Mar 07, 2020










     The winter of 1976, in Hansleyville, Delaware, under the cover of a chilly fog, tall, brown-skinned Charles Whitney began a solitary stroll across his 250-acre of corn, barley, soybean and wheat fields.  No matter the season, even the cold weather nothing could deter him from his union with these surroundings, contemplating life in the presence of nature. About ten minutes into his excursion over his wasteland farm, Charles caught sight of something incredible which he had never, in all of his thirty-seven years seen. “What in the world is this?” he asked himself out loud wondering if the stranger he thought he saw in the distance was for real. More perplexing, he realized that a tall, extremely gallant Caucasian gentleman dressed in an early-nineteenth century costume was crossing his land. This taking place in winter, certainly not the time for a Fourth of July celebration, he thought, baffled. And he couldn’t recall anything taking place that warranted someone dress like the man he spotted. “Althea didn’t mention any celebration or anything. She would have told me,” Charles Whitney said to himself out loud realizing how his sister Althea kept track of all happenings historical or otherwise going on in Hansleyville. Charles Whitney decided to study the gentlemanly stranger from where he was.
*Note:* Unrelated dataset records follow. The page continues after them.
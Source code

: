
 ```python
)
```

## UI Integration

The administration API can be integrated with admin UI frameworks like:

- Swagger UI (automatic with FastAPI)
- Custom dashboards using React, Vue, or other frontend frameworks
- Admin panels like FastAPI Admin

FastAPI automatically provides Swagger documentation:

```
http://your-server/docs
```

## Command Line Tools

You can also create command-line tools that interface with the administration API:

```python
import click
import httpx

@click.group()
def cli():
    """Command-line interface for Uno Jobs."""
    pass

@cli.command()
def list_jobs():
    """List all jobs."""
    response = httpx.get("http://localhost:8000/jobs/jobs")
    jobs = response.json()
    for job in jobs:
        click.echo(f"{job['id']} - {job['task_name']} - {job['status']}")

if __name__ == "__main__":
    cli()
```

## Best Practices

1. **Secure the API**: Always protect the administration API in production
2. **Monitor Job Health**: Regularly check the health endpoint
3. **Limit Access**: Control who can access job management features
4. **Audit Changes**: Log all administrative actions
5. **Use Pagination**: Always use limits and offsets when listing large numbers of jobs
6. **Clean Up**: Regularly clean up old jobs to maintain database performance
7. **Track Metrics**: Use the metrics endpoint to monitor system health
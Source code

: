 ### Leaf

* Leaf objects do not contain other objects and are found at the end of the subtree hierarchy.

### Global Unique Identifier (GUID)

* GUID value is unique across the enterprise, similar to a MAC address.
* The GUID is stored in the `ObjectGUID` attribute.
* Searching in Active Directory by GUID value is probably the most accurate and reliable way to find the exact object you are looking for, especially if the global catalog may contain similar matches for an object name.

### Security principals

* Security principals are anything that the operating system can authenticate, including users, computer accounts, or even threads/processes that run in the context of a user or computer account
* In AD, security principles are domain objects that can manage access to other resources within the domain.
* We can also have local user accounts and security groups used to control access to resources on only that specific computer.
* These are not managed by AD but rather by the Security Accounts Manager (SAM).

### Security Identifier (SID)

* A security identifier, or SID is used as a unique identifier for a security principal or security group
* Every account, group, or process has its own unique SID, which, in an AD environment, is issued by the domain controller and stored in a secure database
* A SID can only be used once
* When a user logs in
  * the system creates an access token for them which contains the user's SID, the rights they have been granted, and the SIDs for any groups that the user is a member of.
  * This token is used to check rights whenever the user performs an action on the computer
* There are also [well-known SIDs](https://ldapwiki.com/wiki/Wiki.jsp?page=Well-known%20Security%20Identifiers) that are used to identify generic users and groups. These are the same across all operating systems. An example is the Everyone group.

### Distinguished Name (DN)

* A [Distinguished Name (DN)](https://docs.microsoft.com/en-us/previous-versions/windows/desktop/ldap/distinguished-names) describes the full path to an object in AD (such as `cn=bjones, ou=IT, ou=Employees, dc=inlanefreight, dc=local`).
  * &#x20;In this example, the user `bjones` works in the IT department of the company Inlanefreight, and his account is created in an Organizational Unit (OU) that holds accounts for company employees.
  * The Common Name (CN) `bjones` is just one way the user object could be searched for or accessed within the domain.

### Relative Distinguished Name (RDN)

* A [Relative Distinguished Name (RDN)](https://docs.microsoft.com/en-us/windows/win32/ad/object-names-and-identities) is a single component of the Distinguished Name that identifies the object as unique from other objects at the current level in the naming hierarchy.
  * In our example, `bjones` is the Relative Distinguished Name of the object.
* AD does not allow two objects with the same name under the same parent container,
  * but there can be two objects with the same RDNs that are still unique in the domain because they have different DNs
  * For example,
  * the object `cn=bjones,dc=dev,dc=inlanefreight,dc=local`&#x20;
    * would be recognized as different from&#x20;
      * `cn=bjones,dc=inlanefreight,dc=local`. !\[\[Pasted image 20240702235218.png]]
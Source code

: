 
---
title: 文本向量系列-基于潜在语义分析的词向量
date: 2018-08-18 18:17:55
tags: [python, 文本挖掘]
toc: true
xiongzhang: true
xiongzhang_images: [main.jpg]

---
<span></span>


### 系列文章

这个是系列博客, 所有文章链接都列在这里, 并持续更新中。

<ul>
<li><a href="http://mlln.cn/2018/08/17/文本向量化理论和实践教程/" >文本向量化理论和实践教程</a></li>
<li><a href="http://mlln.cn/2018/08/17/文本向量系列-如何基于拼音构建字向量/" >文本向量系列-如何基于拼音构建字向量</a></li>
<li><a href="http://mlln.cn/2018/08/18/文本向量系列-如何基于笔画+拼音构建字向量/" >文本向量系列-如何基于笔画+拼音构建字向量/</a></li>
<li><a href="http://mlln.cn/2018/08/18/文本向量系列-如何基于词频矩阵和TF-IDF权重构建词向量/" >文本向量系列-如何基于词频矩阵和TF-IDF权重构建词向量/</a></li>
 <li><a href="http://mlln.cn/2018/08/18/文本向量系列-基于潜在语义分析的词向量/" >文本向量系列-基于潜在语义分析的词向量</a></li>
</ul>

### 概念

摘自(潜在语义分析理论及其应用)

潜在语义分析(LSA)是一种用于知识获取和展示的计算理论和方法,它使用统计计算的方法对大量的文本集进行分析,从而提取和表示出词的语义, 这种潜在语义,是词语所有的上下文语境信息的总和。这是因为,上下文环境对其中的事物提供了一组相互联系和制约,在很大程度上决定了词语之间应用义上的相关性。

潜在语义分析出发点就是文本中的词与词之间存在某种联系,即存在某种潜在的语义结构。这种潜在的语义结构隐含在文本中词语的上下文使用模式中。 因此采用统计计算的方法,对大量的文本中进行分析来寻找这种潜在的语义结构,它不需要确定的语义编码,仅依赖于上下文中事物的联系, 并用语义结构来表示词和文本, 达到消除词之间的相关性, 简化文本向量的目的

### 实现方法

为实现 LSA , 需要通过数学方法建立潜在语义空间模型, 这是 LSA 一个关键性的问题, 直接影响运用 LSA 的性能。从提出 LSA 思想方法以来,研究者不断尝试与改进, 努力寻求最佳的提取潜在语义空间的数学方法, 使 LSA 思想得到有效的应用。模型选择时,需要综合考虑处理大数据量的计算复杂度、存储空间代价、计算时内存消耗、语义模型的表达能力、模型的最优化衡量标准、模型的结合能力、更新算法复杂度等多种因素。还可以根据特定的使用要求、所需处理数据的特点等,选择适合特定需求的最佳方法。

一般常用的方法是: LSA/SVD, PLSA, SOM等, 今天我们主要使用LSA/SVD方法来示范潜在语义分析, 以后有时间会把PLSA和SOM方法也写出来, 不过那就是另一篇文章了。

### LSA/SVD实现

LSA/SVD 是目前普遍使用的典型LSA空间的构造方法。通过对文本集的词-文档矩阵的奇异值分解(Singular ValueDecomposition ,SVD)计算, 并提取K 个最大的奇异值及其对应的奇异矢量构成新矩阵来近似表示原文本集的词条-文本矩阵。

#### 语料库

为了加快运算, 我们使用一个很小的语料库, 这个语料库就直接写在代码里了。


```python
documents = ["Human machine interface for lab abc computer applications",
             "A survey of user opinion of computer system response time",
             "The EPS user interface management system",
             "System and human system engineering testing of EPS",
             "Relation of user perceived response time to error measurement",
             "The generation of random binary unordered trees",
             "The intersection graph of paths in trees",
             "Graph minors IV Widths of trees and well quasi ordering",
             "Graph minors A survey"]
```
    Fifty-nine-year-old George Hansley served as Representative for Delaware, his home state, at the Continental Congress conducted in Philadelphia. The tall, handsome Congressman, landowner came from a long line of aristocrats. His grandfather Governor Milton Hansley, a wealthy landowner from Thadford, England had been sent in the middle 1600’s by King George of England to establish and govern a new colony in America.

    At one of the buildings that stabled his fourteen horses on his property George Hansley’s favorite stable hand, nineteen-year-old Israel Calhoun, a free Negro approached him. (Some Negro slaves came into his possession with the 500 acres of farmland and woodland passed on to George Hansley by his father Governor Milton George Hansley. Nevertheless, George Hansley immediately gave freedom to every slave he’d inherited). Israel assisted and George Hansley climbed atop his handsome, black stallion, Prince and the congressman took off.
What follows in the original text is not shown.